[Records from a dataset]
━━━━━━━━━━
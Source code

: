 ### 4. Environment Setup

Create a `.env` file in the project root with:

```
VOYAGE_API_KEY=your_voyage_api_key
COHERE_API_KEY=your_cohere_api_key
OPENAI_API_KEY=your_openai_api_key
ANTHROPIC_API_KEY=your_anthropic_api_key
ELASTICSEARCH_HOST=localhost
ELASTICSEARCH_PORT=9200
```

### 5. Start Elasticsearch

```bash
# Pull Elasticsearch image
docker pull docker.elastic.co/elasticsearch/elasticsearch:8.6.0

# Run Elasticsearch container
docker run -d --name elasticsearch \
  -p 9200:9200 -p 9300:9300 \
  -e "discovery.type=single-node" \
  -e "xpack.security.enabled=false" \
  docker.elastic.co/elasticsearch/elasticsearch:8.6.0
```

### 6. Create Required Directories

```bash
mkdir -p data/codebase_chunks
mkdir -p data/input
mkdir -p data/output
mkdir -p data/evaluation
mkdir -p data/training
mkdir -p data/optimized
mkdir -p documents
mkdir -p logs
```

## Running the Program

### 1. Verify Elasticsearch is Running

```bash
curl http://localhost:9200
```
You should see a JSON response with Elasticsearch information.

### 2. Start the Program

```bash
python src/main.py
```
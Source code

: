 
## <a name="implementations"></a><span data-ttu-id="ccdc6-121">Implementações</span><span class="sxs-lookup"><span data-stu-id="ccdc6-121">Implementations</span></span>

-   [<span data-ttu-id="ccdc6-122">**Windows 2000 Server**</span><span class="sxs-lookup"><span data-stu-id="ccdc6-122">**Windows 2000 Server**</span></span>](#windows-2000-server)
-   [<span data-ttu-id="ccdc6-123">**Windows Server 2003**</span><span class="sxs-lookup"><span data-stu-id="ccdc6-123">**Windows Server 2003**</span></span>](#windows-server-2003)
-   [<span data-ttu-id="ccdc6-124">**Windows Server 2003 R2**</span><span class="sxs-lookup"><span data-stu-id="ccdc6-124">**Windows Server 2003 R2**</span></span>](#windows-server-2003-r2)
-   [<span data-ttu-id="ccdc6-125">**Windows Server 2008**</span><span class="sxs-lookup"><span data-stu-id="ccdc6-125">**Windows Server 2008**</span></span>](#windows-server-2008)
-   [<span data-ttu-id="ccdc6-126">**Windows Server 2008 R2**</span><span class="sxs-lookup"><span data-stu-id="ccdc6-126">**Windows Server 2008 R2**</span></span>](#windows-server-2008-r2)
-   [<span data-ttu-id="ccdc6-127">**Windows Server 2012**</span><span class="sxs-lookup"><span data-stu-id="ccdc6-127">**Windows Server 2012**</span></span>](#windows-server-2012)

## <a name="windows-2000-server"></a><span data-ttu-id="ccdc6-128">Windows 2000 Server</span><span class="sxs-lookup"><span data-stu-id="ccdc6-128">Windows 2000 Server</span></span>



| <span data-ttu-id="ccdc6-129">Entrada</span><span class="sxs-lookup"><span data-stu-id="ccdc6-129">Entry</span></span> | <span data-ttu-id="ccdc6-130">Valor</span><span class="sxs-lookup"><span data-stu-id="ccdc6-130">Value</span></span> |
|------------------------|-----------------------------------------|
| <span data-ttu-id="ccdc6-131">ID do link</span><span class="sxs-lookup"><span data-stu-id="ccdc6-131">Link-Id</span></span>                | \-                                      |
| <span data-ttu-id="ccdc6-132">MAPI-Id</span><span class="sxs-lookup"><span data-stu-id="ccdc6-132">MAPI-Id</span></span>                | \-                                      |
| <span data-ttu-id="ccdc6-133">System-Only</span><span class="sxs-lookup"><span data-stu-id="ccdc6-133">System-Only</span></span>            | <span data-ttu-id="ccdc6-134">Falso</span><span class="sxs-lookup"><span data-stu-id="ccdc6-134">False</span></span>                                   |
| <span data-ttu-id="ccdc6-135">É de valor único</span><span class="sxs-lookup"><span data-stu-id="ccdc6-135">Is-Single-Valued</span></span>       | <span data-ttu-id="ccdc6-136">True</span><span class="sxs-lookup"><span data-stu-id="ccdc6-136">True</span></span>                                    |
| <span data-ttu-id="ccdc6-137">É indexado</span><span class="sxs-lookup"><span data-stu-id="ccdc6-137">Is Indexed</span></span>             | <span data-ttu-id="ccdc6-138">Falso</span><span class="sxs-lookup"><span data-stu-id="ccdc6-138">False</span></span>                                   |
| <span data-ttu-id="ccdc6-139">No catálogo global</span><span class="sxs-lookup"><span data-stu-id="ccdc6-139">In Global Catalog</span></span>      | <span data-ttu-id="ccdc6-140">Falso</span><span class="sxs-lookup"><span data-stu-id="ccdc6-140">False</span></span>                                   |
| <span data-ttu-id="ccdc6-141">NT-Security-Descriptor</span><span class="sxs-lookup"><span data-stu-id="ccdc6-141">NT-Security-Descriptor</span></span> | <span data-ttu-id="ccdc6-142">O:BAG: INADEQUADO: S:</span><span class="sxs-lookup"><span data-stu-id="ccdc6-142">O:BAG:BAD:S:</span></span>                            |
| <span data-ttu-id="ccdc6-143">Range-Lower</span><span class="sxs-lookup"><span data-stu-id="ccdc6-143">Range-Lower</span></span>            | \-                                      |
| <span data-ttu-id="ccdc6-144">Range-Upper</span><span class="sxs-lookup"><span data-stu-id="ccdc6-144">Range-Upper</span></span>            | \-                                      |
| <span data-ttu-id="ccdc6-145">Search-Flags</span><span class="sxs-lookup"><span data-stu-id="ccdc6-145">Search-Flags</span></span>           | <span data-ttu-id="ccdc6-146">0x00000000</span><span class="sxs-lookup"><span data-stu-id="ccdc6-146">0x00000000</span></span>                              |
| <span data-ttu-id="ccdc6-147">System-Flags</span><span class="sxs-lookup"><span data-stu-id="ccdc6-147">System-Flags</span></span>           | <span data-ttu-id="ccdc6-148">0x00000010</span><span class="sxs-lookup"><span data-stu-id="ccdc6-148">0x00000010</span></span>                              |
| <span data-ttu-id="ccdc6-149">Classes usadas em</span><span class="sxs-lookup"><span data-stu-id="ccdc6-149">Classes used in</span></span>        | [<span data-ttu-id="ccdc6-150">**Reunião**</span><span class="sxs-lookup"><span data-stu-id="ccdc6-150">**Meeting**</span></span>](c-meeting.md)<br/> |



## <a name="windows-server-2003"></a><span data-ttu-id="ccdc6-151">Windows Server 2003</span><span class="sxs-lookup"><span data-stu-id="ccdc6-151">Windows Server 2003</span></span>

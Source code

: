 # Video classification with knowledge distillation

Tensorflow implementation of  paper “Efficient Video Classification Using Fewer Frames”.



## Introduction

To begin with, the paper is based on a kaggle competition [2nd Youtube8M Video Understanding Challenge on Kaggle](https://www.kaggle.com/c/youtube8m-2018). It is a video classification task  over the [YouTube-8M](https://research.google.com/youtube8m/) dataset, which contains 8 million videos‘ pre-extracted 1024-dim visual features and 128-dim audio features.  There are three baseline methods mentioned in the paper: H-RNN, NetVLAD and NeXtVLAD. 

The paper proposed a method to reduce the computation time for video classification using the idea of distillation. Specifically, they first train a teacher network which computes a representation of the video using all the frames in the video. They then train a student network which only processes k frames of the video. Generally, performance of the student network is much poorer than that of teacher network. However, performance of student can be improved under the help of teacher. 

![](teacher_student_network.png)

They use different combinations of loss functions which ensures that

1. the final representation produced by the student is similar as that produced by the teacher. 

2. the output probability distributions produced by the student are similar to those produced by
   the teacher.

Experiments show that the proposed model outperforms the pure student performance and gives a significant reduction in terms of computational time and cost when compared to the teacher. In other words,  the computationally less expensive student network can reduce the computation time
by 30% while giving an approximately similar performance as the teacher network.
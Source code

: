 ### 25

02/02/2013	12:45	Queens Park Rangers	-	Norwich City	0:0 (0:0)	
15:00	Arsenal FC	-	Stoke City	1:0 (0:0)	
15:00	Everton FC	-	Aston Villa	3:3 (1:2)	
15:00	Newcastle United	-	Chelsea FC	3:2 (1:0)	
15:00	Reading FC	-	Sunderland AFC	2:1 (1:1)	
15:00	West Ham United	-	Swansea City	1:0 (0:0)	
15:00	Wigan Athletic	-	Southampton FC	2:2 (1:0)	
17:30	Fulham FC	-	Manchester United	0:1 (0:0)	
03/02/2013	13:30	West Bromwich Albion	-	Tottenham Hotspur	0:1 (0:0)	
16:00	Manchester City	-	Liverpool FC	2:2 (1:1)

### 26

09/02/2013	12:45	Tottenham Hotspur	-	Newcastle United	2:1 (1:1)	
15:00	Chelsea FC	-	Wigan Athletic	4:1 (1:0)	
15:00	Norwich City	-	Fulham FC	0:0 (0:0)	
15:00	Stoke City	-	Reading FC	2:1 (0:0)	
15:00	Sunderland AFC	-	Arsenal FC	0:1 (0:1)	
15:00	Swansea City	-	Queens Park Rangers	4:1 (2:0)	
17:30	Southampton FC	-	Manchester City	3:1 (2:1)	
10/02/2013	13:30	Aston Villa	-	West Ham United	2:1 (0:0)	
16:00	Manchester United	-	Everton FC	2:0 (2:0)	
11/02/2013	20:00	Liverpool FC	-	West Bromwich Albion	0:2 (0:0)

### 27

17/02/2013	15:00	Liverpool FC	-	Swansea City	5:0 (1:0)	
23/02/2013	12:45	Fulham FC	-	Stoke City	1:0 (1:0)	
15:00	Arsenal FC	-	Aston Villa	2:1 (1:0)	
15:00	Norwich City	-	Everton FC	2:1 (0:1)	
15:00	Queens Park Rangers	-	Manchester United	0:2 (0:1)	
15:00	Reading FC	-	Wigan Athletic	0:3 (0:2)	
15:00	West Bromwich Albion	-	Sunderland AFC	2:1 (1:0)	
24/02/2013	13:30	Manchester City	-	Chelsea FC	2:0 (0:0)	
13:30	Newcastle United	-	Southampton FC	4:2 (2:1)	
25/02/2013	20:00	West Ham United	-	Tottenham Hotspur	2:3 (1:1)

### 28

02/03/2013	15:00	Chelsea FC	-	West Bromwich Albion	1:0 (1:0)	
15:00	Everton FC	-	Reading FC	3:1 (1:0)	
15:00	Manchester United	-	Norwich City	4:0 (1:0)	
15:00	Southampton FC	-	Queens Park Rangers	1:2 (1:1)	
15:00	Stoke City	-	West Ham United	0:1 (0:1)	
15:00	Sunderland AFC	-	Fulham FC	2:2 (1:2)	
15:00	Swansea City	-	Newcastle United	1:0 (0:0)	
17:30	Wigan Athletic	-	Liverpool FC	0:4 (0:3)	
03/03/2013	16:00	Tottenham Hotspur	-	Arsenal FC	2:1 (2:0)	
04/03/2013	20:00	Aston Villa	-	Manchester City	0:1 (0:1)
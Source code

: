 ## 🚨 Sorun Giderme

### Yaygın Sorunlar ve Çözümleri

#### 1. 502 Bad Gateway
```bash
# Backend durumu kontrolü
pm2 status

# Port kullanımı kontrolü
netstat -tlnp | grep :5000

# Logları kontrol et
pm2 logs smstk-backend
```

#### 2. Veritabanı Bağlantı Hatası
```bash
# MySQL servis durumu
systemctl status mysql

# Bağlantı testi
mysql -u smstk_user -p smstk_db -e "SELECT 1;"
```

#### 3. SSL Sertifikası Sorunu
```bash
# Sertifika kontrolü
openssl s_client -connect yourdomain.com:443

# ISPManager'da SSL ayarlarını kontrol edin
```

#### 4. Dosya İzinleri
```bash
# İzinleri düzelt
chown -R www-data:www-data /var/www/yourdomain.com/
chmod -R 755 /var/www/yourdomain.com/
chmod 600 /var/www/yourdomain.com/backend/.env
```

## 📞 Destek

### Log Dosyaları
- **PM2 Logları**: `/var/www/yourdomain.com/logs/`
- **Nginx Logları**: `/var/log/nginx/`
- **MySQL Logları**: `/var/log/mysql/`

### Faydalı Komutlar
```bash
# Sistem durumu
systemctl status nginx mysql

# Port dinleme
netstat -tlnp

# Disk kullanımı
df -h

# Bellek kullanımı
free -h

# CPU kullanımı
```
━━━━━━━━━━
Problem requirements: The first line of the entries above marks where to begin; repeat each line exactly through the one that contains "Server 2003 R2**</span></span>](#windows-server-2003-r2)", and include that line.

Problem solution:
Source code

: ### 4. Environment Setup

Create a `.env` file in the project root with:

```
VOYAGE_API_KEY=your_voyage_api_key
COHERE_API_KEY=your_cohere_api_key
OPENAI_API_KEY=your_openai_api_key
ANTHROPIC_API_KEY=your_anthropic_api_key
ELASTICSEARCH_HOST=localhost
ELASTICSEARCH_PORT=9200
```

### 5. Start Elasticsearch

```bash
# Pull Elasticsearch image
docker pull docker.elastic.co/elasticsearch/elasticsearch:8.6.0

# Run Elasticsearch container
docker run -d --name elasticsearch \
  -p 9200:9200 -p 9300:9300 \
  -e "discovery.type=single-node" \
  -e "xpack.security.enabled=false" \
  docker.elastic.co/elasticsearch/elasticsearch:8.6.0
```

### 6. Create Required Directories

```bash
mkdir -p data/codebase_chunks
mkdir -p data/input
mkdir -p data/output
mkdir -p data/evaluation
mkdir -p data/training
mkdir -p data/optimized
mkdir -p documents
mkdir -p logs
```

## Running the Program

### 1. Verify Elasticsearch is Running

```bash
curl http://localhost:9200
```
You should see a JSON response with Elasticsearch information.

### 2. Start the Program

```bash
python src/main.py
```
Source code

: 
## <a name="implementations"></a><span data-ttu-id="ccdc6-121">Implementações</span><span class="sxs-lookup"><span data-stu-id="ccdc6-121">Implementations</span></span>

-   [<span data-ttu-id="ccdc6-122">**Windows 2000 Server**</span><span class="sxs-lookup"><span data-stu-id="ccdc6-122">**Windows 2000 Server**</span></span>](#windows-2000-server)
-   [<span data-ttu-id="ccdc6-123">**Windows Server 2003**</span><span class="sxs-lookup"><span data-stu-id="ccdc6-123">**Windows Server 2003**</span></span>](#windows-server-2003)
-   [<span data-ttu-id="ccdc6-124">**Windows Server 2003 R2**</span><span class="sxs-lookup"><span data-stu-id="ccdc6-124">**Windows Server 2003 R2**</span></span>](#windows-server-2003-r2)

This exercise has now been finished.